Research-and-Analysis-of-Speech-Enhancement-or-Dereverberation (RA-SED)

This repository contains some material of speech enhancement and dereverberation. On the one hand, I summarize this work for my further understanding. On the other hand, I hope that all beginners or masters interested in speech enhancement can ask me questions and make progress together.
A lot of my summary is not very good, I hope you put forward corrections!

Advertisement：
I would like to open source a speech enhancement toolkit in the near future, but there is currently no good way to do frame-level feature extraction.

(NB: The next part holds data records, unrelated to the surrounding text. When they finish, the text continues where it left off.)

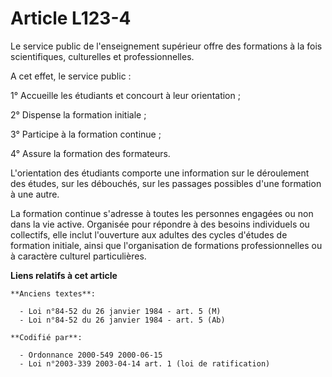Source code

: # Article L123-4

Le service public de l'enseignement supérieur offre des formations à la fois scientifiques, culturelles et professionnelles.

A cet effet, le service public :

1° Accueille les étudiants et concourt à leur orientation ;

2° Dispense la formation initiale ;

3° Participe à la formation continue ;

4° Assure la formation des formateurs.

L'orientation des étudiants comporte une information sur le déroulement des études, sur les débouchés, sur les passages
possibles d'une formation à une autre.

La formation continue s'adresse à toutes les personnes engagées ou non dans la vie active. Organisée pour répondre à des
besoins individuels ou collectifs, elle inclut l'ouverture aux adultes des cycles d'études de formation initiale, ainsi que
l'organisation de formations professionnelles ou à caractère culturel particulières.

**Liens relatifs à cet article**

	**Anciens textes**:

	  - Loi n°84-52 du 26 janvier 1984 - art. 5 (M)
	  - Loi n°84-52 du 26 janvier 1984 - art. 5 (Ab)

	**Codifié par**:

	  - Ordonnance 2000-549 2000-06-15
	  - Loi n°2003-339 2003-04-14 art. 1 (loi de ratification)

I would like to put the features in one file, but currently running on a small memory machine while reading and writing may run out of memory.
If you have a better way, please contact me!
Thank you!
My email: [email protected], [email protected] (I will not be able to use this email after Jan. 2021!)

0. Outlines

|| ------ 1. Overviews
|| ------------ 1.1 What is speech enhancement
|| ------------ 1.2 Classification of speech enhancement
|| ------ 2. Traditional speech enhancement methods (I will show this part in the future.)
|| ------ 3. Deep learning-based speech enhancement methods
|| ------------ 3.1 Basic framework
|| ------------ 3.2 Frequency domain speech enhancement (Monaural)
|| ------------------ 3.2.1 Feature extraction module
|| ------------------ 3.2.2 Inputs module
|| ------------------ 3.2.3 Phase module
|| ------------------ 3.2.4 Enhancement module
|| ------------------ 3.2.5 Post-processing module
|| ------------------ 3.2.6 Combined with traditional speech enhancement
|| ------------ 3.3 Frequency domain speech enhancement (Multi-channel)
|| ------------ 3.4 Time domain speech enhancement
|| ------------------ 3.4.1 Why use FCN (CNN) in time-domain
|| ------------------ 3.4.2 Neural network structure
|| ------------------ 3.4.3 Loss function
|| ------ 4. Public datasets
|| ------ 5. Performance comparison
|| ------ 6. Future trends
|| ------ 7. Tools
|| ------ 8. Acknowledge

1. Overviews

We will give some basic introduction in this part. We first introduce what is speech enhancement (dereverberation) and its mathematical expression. Then we will give the classification of speech enhancement (dereverberation) which we summarized.

1.1 What is speech enhancement (dereverberation)

In real life, microphone pickup, in addition to receiving voice, will also receive some noise and reverberation. Speech enhancement is aimed at noisy speech, want to get clean speech. But in fact, speech enhancement (dereverberation) will bring some distortion of noise signal, and can't restore clean speech. Speech enhancement (dereverberation) is speech noise reduction (denoising).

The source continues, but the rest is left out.